Vereador perseguido por grupo de Wanderlei Farias é absolvido e anuncia que entrará na Justiça contra perseguidores

Ronaldo Couto
Araguaia Noticia

O vereador de Barra do Garças Odorico Kiko (PT) conseguiu se livrar da ação movida pelo Ministério Público Eleitoral (MPE), que o acusava de prática de crime eleitoral nas eleições de 2010, quando concorreu a uma vaga de deputado estadual na Assembléia Legislativa de Mato Grosso. Na época, ele foi denunciado pela ex-vereadora Antônia Jacob (PR), aliada do ex-prefeito Wanderlei Farias (PR), que fazem parte do grupo de oposição na Barra.

É o mesmo grupo que tentou na Justiça tirar Roberto Farias do cargo de prefeito e perdeu recentemente. “Foram quatro anos que eu fiquei calado e fui até mesmo vilipendiado por uma rádio da cidade que pertence a esse grupo. A minha absolvição confirma que eu não fiz nada de errado”, explica o vereador que concedeu entrevista na Band após desabafo na sessão de encerramento dos trabalhos da Câmara Municipal de Barra, dia 15 de dezembro. 

Kiko pondera que foi até o assentamento participar de uma visita e que as cestas já estavam no barracão da comunidade provando que não houve interferência política na distribuição como tentou dizer o grupo de Wanderlei na época. Ele lembra que por causa dessa denúncia chegou a ser preso pela Polícia Federal e até mesmo ameaçado de perder o emprego cujo teor do fato seria descabido e por interesse político, coloca Kiko.

A ação já havia sido julgada improcedente pela 9ª Zona Eleitoral, no entanto, o MPE recorreu ao Tribunal Regional Eleitoral (TRE/MT) que, por unanimidade, negou provimento ao recurso.

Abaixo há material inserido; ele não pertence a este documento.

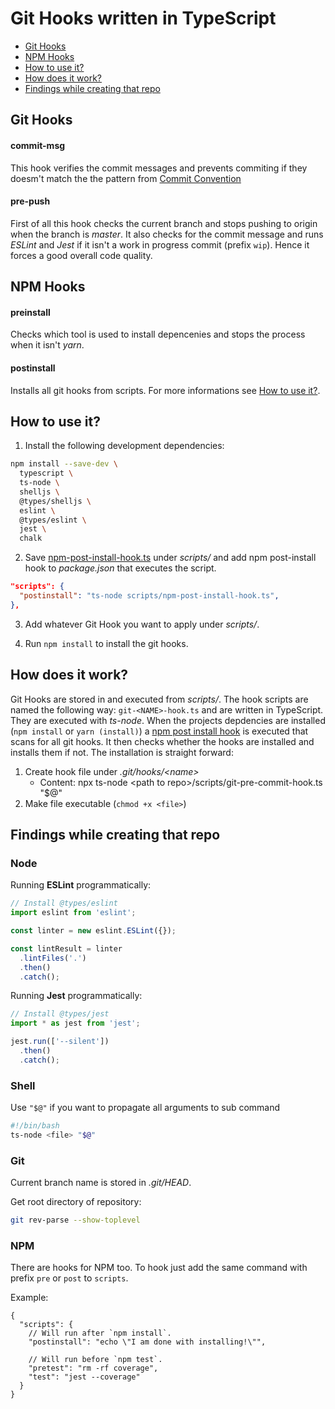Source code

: # Git Hooks written in TypeScript

- [Git Hooks](#git-hooks)
- [NPM Hooks](#npm-hooks)
- [How to use it?](#how-to-use-it)
- [How does it work?](#how-does-it-work)
- [Findings while creating that repo](#findings-while-creating-that-repo)

## Git Hooks

#### commit-msg

This hook verifies the commit messages and prevents commiting if they doesm't match the the pattern from [Commit Convention](./commit-convention.md)

#### pre-push

First of all this hook checks the current branch and stops pushing to origin when the branch is *master*. It also checks for the commit message and runs *ESLint* and *Jest* if it isn't a work in progress commit (prefix `wip`). Hence it forces a good overall code quality.

## NPM Hooks

#### preinstall

Checks which tool is used to install depencenies and stops the process when it isn't *yarn*.

#### postinstall

Installs all git hooks from scripts. For more informations see [How to use it?](#how-to-use-it).

## How to use it?

1. Install the following development dependencies:

```sh
npm install --save-dev \
  typescript \
  ts-node \
  shelljs \
  @types/shelljs \
  eslint \
  @types/eslint \
  jest \
  chalk
```

2. Save [npm-post-install-hook.ts](./scripts/npm-post-install-hook.ts) under *scripts/* and add npm post-install hook to *package.json* that executes the script.

```json
"scripts": {
  "postinstall": "ts-node scripts/npm-post-install-hook.ts",
},
```

3. Add whatever Git Hook you want to apply under *scripts/*.

4. Run `npm install` to install the git hooks.


## How does it work?

Git Hooks are stored in and executed from *scripts/*. The hook scripts are named the following way: `git-<NAME>-hook.ts` and are written in TypeScript. They are executed with *ts-node*. When the projects depdencies are installed (`npm install` or `yarn (install)`) a [npm post install hook](./scripts/npm-post-install-hook.ts) is executed that scans for all git hooks. It then checks whether the hooks are installed and installs them if not. The installation is straight forward:

1. Create hook file under *.git/hooks/\<name\>* 
    - Content: npx ts-node \<path to repo\>/scripts/git-pre-commit-hook.ts "$@"
2. Make file executable (`chmod +x <file>`)

## Findings while creating that repo

### Node

Running **ESLint** programmatically:

```ts
// Install @types/eslint
import eslint from 'eslint';

const linter = new eslint.ESLint({});

const lintResult = linter
  .lintFiles('.')
  .then()
  .catch();
```

Running **Jest** programmatically:

```ts
// Install @types/jest
import * as jest from 'jest';

jest.run(['--silent'])
  .then()
  .catch();
```

### Shell

Use `"$@"` if you want to propagate all arguments to sub command

```sh
#!/bin/bash
ts-node <file> "$@"
```

### Git

Current branch name is stored in *.git/HEAD*.

Get root directory of repository:

```sh
git rev-parse --show-toplevel
```

### NPM

There are hooks for NPM too. To hook just add the same command with  prefix `pre` or `post` to `scripts`.

Example:

```jsonc
{
  "scripts": {
    // Will run after `npm install`.
    "postinstall": "echo \"I am done with installing!\"",
    
    // Will run before `npm test`.
    "pretest": "rm -rf coverage",
    "test": "jest --coverage"
  }
}
```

O promotor Marcos Brant recorreu ao Ministério Público Federal, quando o procurador Regional Eleitoral, Douglas Guilherme Fernandes, manifestou pelo desprovimento do recurso em 5 de novembro, parecer acompanhado pelos membros do TRE. Para o vereador o desprovimento do recurso pelo MPF apenas confirma o que ele vinha afirmando desde a ocorrência do fato: a inocência.

“Eu sempre acreditei na Justiça. Minha consciência estava tranqüila e hoje se configura a realidade dos fatos, embora eu tenha sido vítima de toda espécie de julgamento antecipado”, relembra o parlamentar, que anunciou que irá acionar na Justiça aqueles que o julgaram de forma precipitada: Wanderlei Farias e Antônia Jacob que incentivaram a denúncia.

Kiko reclamou também da Rádio Aruanã, na época dirigida por Cãndido Teles, que não lhe deu direito de defesa e o atacou várias vezes. "Essa rádio através de um radialista tentou acabar comigo fazendo pré-julgamento. Vou entrar na Justiça contra essa emissora também", completou.

Essa é a segunda derrota consecutiva do grupo de Wanderlei na Justiça. No início do mês, o grupo do ex-prefeito viu sucumbir no TSE a ação em que tentavam tirar Roberto Farias da prefeitura para colocar a ex-vereadora Andréia Santos, candidata derrotada na eleição de 2012.